Il 22 settembre, in concomitanza con la Fashion Week, è stata inaugurata a Palazzo Reale a Milano la mostra di uno dei più grandi fotografi del Novecento, Richard Avedon.
Un passo avanti nel viaggio intrapreso dall’istituzione milanese attraverso l’opera dei grandi maestri della fotografia, che nel corso degli ultimi due anni ha visto succedersi Letizia Battaglia, Ferdinando Scianna e Oliviero Toscani: un meritato tributo a una forma d’arte indispensabile per comprendere le trasformazioni della società e del mondo che ci circonda.
Verità che appare lampante di fronte agli oltre cento scatti presenti nelle sale del museo, tratte dall’ampia collezione del Center for Creative Photography (CCP) e testimonianza di epoche, stili, personaggi e avvenimenti.
Richard Avedon: Relationships è infatti una mostra suddivisibile in più parti: le immagini di moda giovanili, realizzate prima del 1960, in cui le modelle posano elegantemente in ambientazioni che sarebbero reali se non fossero così estremamente glamour, creando quasi dei fotogrammi cinematografici onirici, capaci di evocare in chi le guarda storie e racconti.
Appartengono a questo periodo alcuni scatti iconici come Carmen (Omaggio a Munkácsi) Cappotto Cardin, Place François-Premier, Parigi, 1957 e Renée, Il nuovo look Dior, Place de la Concorde, Parigi, Agosto 1947.
Uno stile superato decidendo di concentrarsi esclusivamente sulla modella e sui capi che indossa, eliminando il superfluo a favore di uno sfondo minimale e uniforme, e ritraendo i suoi soggetti in pose dinamiche e fluide che mettono in risalto gli abiti indossati.
È in questa fase che nasce la famosa e proficua collaborazione ventennale con la maison Versace, main partner della mostra, che porterà il fotografo a lavorare con super model quali Kate Moss, Claudia Schiffer, Naomi Campbell e Linda Evangelista.
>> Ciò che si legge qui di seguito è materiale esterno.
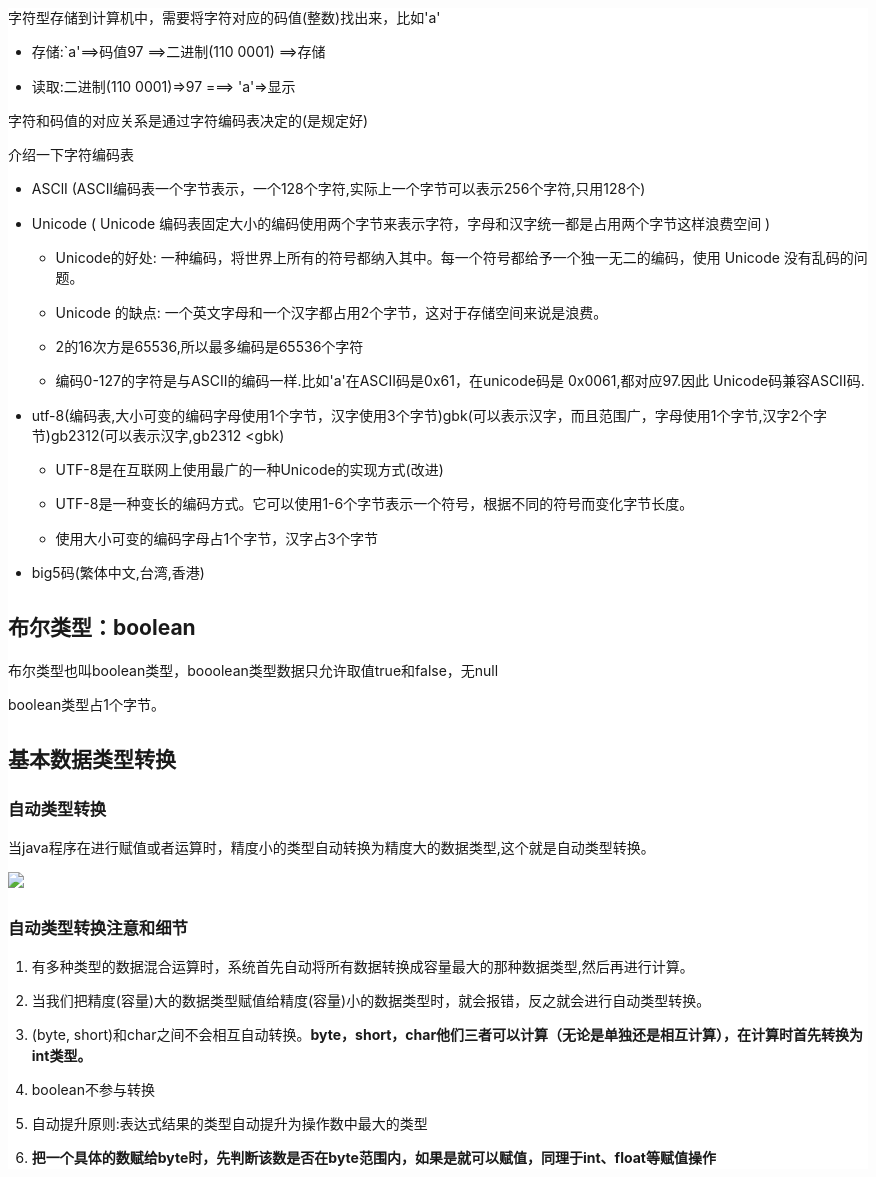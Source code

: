 字符型存储到计算机中，需要将字符对应的码值(整数)找出来，比如'a'

+ 存储:`a'==>码值97 ==>二进制(110 0001) ==>存储

+ 读取:二进制(110 0001)=>97 ===> 'a'=>显示

字符和码值的对应关系是通过字符编码表决定的(是规定好)

介绍一下字符编码表

+ ASClI (ASCIl编码表一个字节表示，一个128个字符,实际上一个字节可以表示256个字符,只用128个)

+ Unicode ( Unicode 编码表固定大小的编码使用两个字节来表示字符，字母和汉字统一都是占用两个字节这样浪费空间 )
  
  + Unicode的好处: 一种编码，将世界上所有的符号都纳入其中。每一个符号都给予一个独一无二的编码，使用 Unicode 没有乱码的问题。
  
  + Unicode 的缺点: 一个英文字母和一个汉字都占用2个字节，这对于存储空间来说是浪费。
  
  + 2的16次方是65536,所以最多编码是65536个字符
  
  + 编码0-127的字符是与ASCII的编码一样.比如'a'在ASCII码是0x61，在unicode码是
    0x0061,都对应97.因此 Unicode码兼容ASCII码.

+ utf-8(编码表,大小可变的编码字母使用1个字节，汉字使用3个字节)gbk(可以表示汉字，而且范围广，字母使用1个字节,汉字2个字节)gb2312(可以表示汉字,gb2312 <gbk)
  
  + UTF-8是在互联网上使用最广的一种Unicode的实现方式(改进)
  
  + UTF-8是一种变长的编码方式。它可以使用1-6个字节表示一个符号，根据不同的符号而变化字节长度。
  
  + 使用大小可变的编码字母占1个字节，汉字占3个字节

+ big5码(繁体中文,台湾,香港)

## 布尔类型：boolean

布尔类型也叫boolean类型，booolean类型数据只允许取值true和false，无null

boolean类型占1个字节。

## 基本数据类型转换

### 自动类型转换

当java程序在进行赋值或者运算时，精度小的类型自动转换为精度大的数据类型,这个就是自动类型转换。

![](https://raw.githubusercontent.com/timerring/scratchpad2023/main/2023/04/11-16-56-17-1681203376.png)

### 自动类型转换注意和细节

1. 有多种类型的数据混合运算时，系统首先自动将所有数据转换成容量最大的那种数据类型,然后再进行计算。

2. 当我们把精度(容量)大的数据类型赋值给精度(容量)小的数据类型时，就会报错，反之就会进行自动类型转换。

3. (byte, short)和char之间不会相互自动转换。**byte，short，char他们三者可以计算（无论是单独还是相互计算），在计算时首先转换为int类型。**

4. boolean不参与转换

5. 自动提升原则:表达式结果的类型自动提升为操作数中最大的类型
   
6. **把一个具体的数赋给byte时，先判断该数是否在byte范围内，如果是就可以赋值，同理于int、float等赋值操作**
Ma se Avedon ha legato inscindibilmente il suo nome alla moda e alle sue sacre riviste, come Vogue e Harper’sBazaar, è nei ritratti in bianco e nero di celebrità, artisti, attori, attivisti e politici che il fotografo ci regala tutto il suo genio, svelato in ogni ruga, cicatrice, brillio e malinconia che vediamo nei volti immortalati.
In questi lavori infatti, il soggetto pare occupare l’intera inquadratura, definendo un affascinante, e ogni tanto scomodo, senso di intimità tra chi è ritratto e chi osserva. Il riuscire a distinguere ogni minimo dettaglio del volto, ogni espressione dello sguardo, pone lo spettatore alla stessa distanza di solito riservata a un amante, a un amico o a un parente, rendendo emozionante vedere lo stesso soggetto ritratto più volte cambiare nel tempo, come nel caso dei bellissimi scatti a Truman Capote, l’autore di colazione di Tiffany, giovane ballerino efebico e maturo scrittore di successo.
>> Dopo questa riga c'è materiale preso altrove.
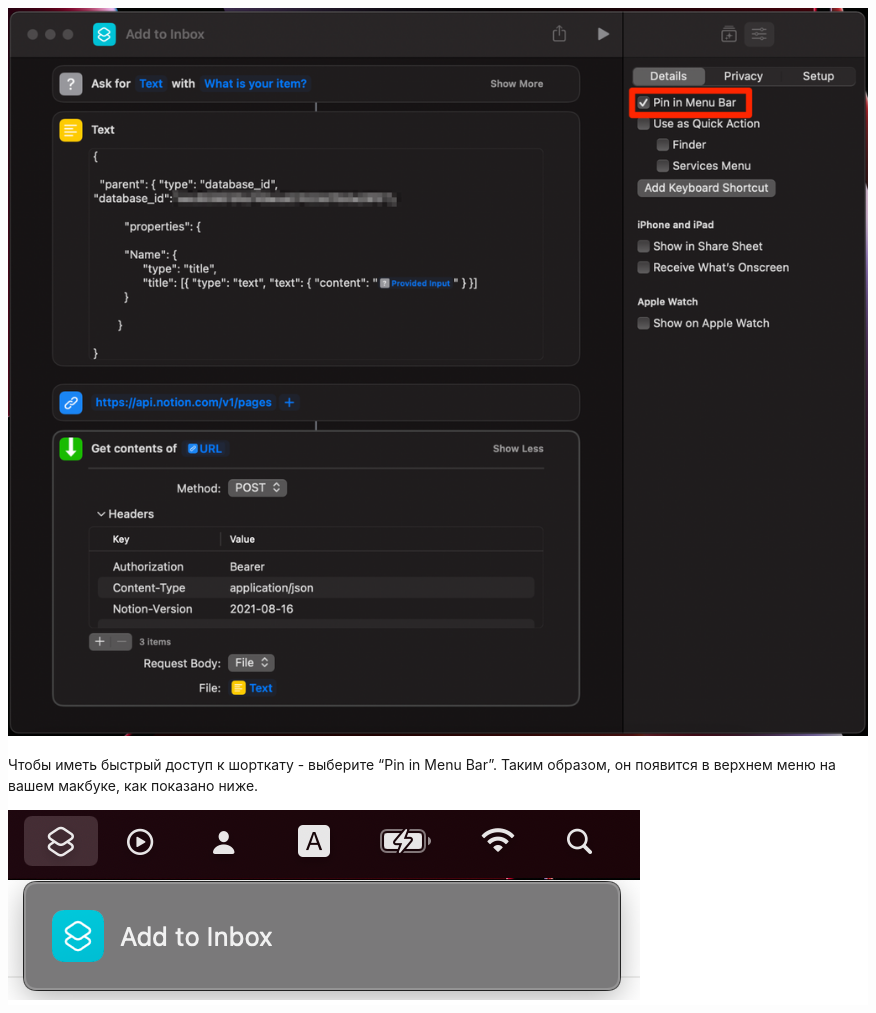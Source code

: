 ![alt_text](/public/personal-planning-system-in-notion-1/add-to-inbox-shortcut-implementation.png)

Чтобы иметь быстрый доступ к шорткату - выберите “Pin in Menu Bar”. Таким образом, он появится в верхнем меню на вашем макбуке, как показано ниже.

![alt_text](/public/personal-planning-system-in-notion-1/shortcut-on-the-top.png)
Divertenti anche gli aneddoti dietro molti dei lavori, come quello attorno al ritratto dei duchi di Windsor, Edoardo VIII e Wallis Simpson: sapendo della loro ossessione per i carlini, Avedon un attimo prima di scattare la foto disse che il taxi con cui era venuto aveva investito un cane e subito scattò la foto. Da lì la smorfia di compassione sul volto dei due. Che sia vero o meno, dimostra come le immagini dell’artista non avessero niente di studiato, ma provenissero da qualcosa di più autentico.
Un talento enorme che rese l’americano un fotografo famoso e corteggiato, ma mai plagiato dalla fama, anzi, ribelle a regole e stereotipi, come quando realizzò la prima foto di una modella nera pubblicata su una rivista, o fotografò una famosa soprano cui era stato vietato di esibirsi per via del colore della pelle.
Richard Avedon è la storia della fotografia, e potersi smarrire nei suoi scatti è un meraviglioso regalo che Milano ci ha fatto.
La mostra è visitabile sino al 29 gennaio 2023.